Bug 265480 - std::regex constructor throwing an exception at backslash-underscore but not other invalid escapes
Summary: std::regex constructor throwing an exception at backslash-underscore but not ...
Status: New
Alias: None
Product: Base System
Classification: Unclassified
Component: standards (show other bugs)
Version: 13.0-RELEASE
Hardware: Any Any
: --- Affects Many People
Assignee: freebsd-standards (Nobody)
URL:
Keywords:
Depends on:
Blocks:
 
Reported: 2022-07-28 17:10 UTC by Milo Cooper
Modified: 2022-07-28 17:17 UTC (History)
1 user (show)

See Also:


Attachments

Note You need to log in before you can comment on or make changes to this bug.
Description Milo Cooper 2022-07-28 17:10:15 UTC
When passing to the std::regex constructor a pattern that include an escaped underscore ("\_"), an exception is thrown with the explanation "The expression contained an invalid escaped character, or a trailing escape."

This does not occur on non-FreeBSD systems, and it does not occur for several other escapes that are normally invalid by regex convention (e.g., \& \= \/).

Is this intentional?
Comment 1 Kyle Evans freebsd_committer freebsd_triage 2022-07-28 17:17:27 UTC
(In reply to Milo Cooper from comment #0)

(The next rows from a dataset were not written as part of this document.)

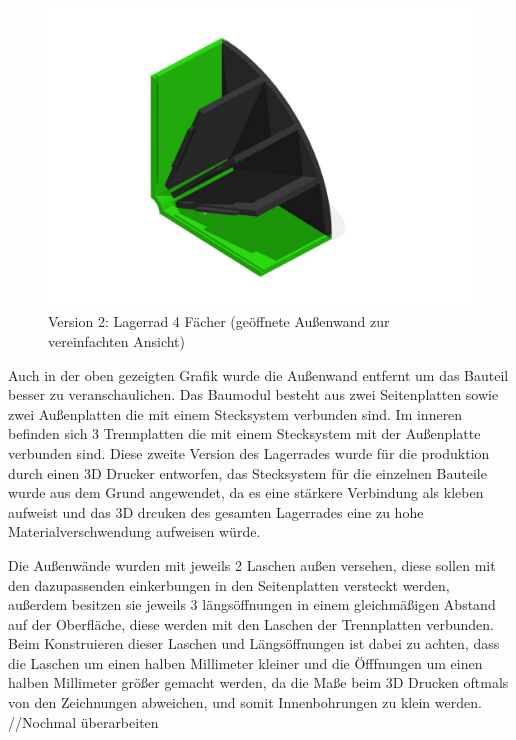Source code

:\begin{figure}[H]
    \centering
    \includegraphics[scale=0.5,page=1]{fig/mech/LagerRad4F}
    \caption{Version 2: Lagerrad 4 Fächer (geöffnete Außenwand zur vereinfachten Ansicht)}
\end{figure}

Auch in der oben gezeigten Grafik wurde die Außenwand entfernt um das Bauteil besser zu veranschaulichen. Das Baumodul besteht aus zwei Seitenplatten sowie zwei Außenplatten die
mit einem Stecksystem verbunden sind. Im inneren befinden sich 3 Trennplatten die mit einem Stecksystem mit der Außenplatte verbunden sind. Diese zweite Version des Lagerrades wurde für die produktion durch einen 3D Drucker
entworfen, das Stecksystem für die einzelnen Bauteile wurde aus dem Grund angewendet, da es eine stärkere Verbindung als kleben aufweist und das 3D drcuken des gesamten Lagerrades eine zu hohe Materialverschwendung aufweisen würde.

Die Außenwände wurden mit jeweils 2 Laschen außen versehen, diese sollen mit den dazupassenden einkerbungen in den Seitenplatten versteckt werden, außerdem besitzen sie jeweils 3 längsöffnungen in einem gleichmäßigen Abstand auf der Oberfläche,
diese werden mit den Laschen der Trennplatten verbunden. Beim Konstruieren dieser Laschen und Längsöffnungen ist dabei zu achten, dass die Laschen um einen halben Millimeter kleiner und die Öfffnungen um einen halben Millimeter größer gemacht werden,
da die Maße beim 3D Drucken oftmals von den Zeichnungen abweichen, und somit Innenbohrungen zu klein werden. //Nochmal überarbeiten


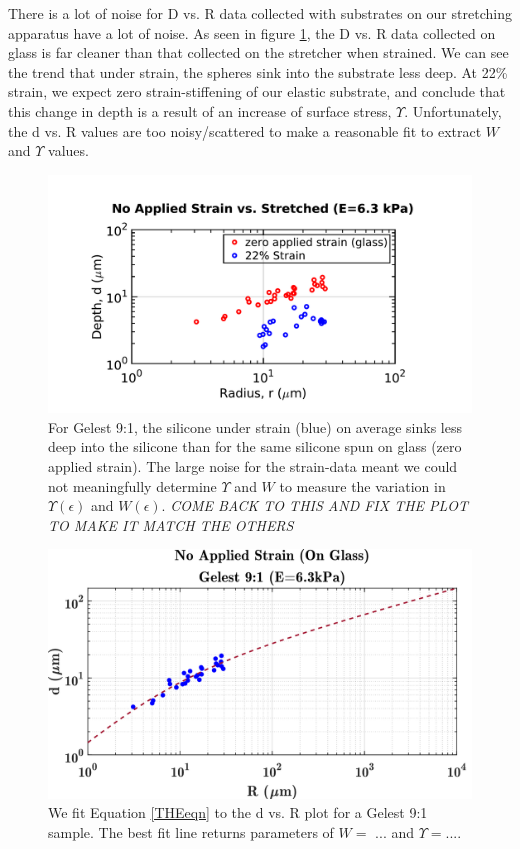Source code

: There is a lot of noise for D vs. R data collected with substrates on our stretching apparatus have a lot of noise. As seen in figure \ref{fig:glassvsstretched190218}, the D vs. R data collected on glass is far cleaner than that collected on the stretcher when strained. We can see the trend that under strain, the spheres sink into the substrate less deep. At 22\% strain, we expect zero strain-stiffening of our elastic substrate, and conclude that this change in depth is a result of an increase of surface stress, $ \Upsilon $. Unfortunately, the d vs. R values are too noisy/scattered to make a reasonable fit to extract $ W $ and $ \Upsilon $ values.

\begin{figure}[h!]
	\centering
	\includegraphics[width=\linewidth]{Chapters/Figures/glass_vs_stretched_190218}
	\caption[Glass vs. Stretched d vs. R]{For Gelest 9:1, the silicone under strain (blue) on average sinks less deep into the silicone than for the same silicone spun on glass (zero applied strain). The large noise for the strain-data meant we could not meaningfully determine $ \Upsilon $ and $ W $ to measure the variation in $ \Upsilon(\epsilon)$ and $W(\epsilon)$. \emph{COME BACK TO THIS AND FIX THE PLOT TO MAKE IT MATCH THE OTHERS}}
	\label{fig:glassvsstretched190218}
\end{figure}

\begin{figure}[h!]
	\centering
	\includegraphics[width=\linewidth]{Chapters/Figures/w_ups_fit_G9-1}
	\caption[Gelest W-$\Upsilon$ Fit]{We fit Equation \ref{THEeqn} to the d vs. R plot for a Gelest 9:1 sample. The best fit line returns parameters of $ W= $ ... and $ \Upsilon= $.... }
	\label{fig:wupsfitg9-1}
\end{figure}

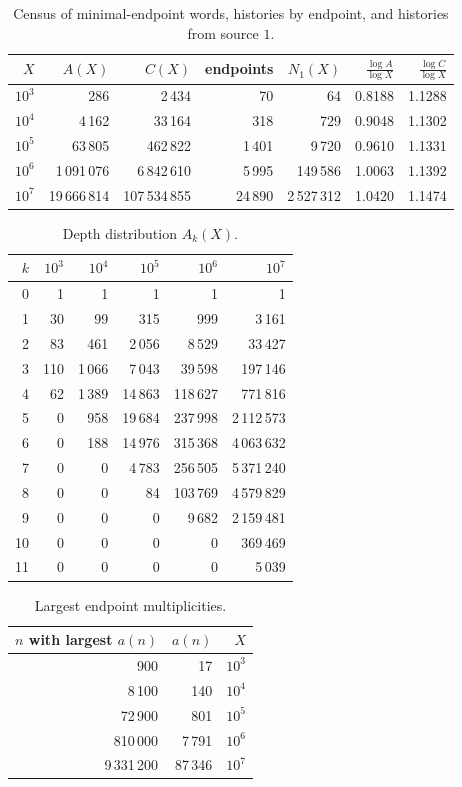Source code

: \documentclass[11pt,a4paper]{article}
\begin{document}
\begin{table}[htbp]\centering\small
\begin{tabular}{rrrrrrr}\toprule
$X$ & $A(X)$ & $C(X)$ & endpoints & $N_1(X)$ & $\frac{\log A}{\log X}$ & $\frac{\log C}{\log X}$\\\midrule
$10^{3}$ & 286 & 2\,434 & 70 & 64 & 0.8188 & 1.1288\\
$10^{4}$ & 4\,162 & 33\,164 & 318 & 729 & 0.9048 & 1.1302\\
$10^{5}$ & 63\,805 & 462\,822 & 1\,401 & 9\,720 & 0.9610 & 1.1331\\
$10^{6}$ & 1\,091\,076 & 6\,842\,610 & 5\,995 & 149\,586 & 1.0063 & 1.1392\\
$10^{7}$ & 19\,666\,814 & 107\,534\,855 & 24\,890 & 2\,527\,312 & 1.0420 & 1.1474\\\bottomrule
\end{tabular}
\caption{Census of minimal-endpoint words, histories by endpoint, and histories from source $1$.}\label{tab:census}
\end{table}
\begin{table}[htbp]\centering\small
\begin{tabular}{rrrrrr}\toprule
$k$ & $10^{3}$ & $10^{4}$ & $10^{5}$ & $10^{6}$ & $10^{7}$\\\midrule
0 & 1 & 1 & 1 & 1 & 1\\
1 & 30 & 99 & 315 & 999 & 3\,161\\
2 & 83 & 461 & 2\,056 & 8\,529 & 33\,427\\
3 & 110 & 1\,066 & 7\,043 & 39\,598 & 197\,146\\
4 & 62 & 1\,389 & 14\,863 & 118\,627 & 771\,816\\
5 & 0 & 958 & 19\,684 & 237\,998 & 2\,112\,573\\
6 & 0 & 188 & 14\,976 & 315\,368 & 4\,063\,632\\
7 & 0 & 0 & 4\,783 & 256\,505 & 5\,371\,240\\
8 & 0 & 0 & 84 & 103\,769 & 4\,579\,829\\
9 & 0 & 0 & 0 & 9\,682 & 2\,159\,481\\
10 & 0 & 0 & 0 & 0 & 369\,469\\
11 & 0 & 0 & 0 & 0 & 5\,039\\\bottomrule
\end{tabular}
\caption{Depth distribution $A_k(X)$.}\label{tab:depth}
\end{table}
\begin{table}[htbp]\centering\small
\begin{tabular}{rrr}\toprule
$n$ with largest $a(n)$ & $a(n)$ & $X$\\\midrule
900 & 17 & $10^{3}$\\
8\,100 & 140 & $10^{4}$\\
72\,900 & 801 & $10^{5}$\\
810\,000 & 7\,791 & $10^{6}$\\
9\,331\,200 & 87\,346 & $10^{7}$\\\bottomrule
\end{tabular}
\caption{Largest endpoint multiplicities.}\label{tab:max}
\end{table}
\end{document}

If std::regex is just a shim for libc regex(3), then yes, this is expected. As of 13.0-ish, we've started rejecting many escapes of ordinary characters (this is UB according to POSIX, and shouldn't be considered portable).

Some of them are imbued with special meaning by libregex to match GNU expectations (e.g., \w/\W, \b/\B, \s/\S, \<, \>), so we're trying to avoid some confusion by not having a "working" expression in both libc and libregex -- it either compiles and you get the GNU behavior, or it doesn't compile and you're made aware that you need libregex if you expected GNU behavior.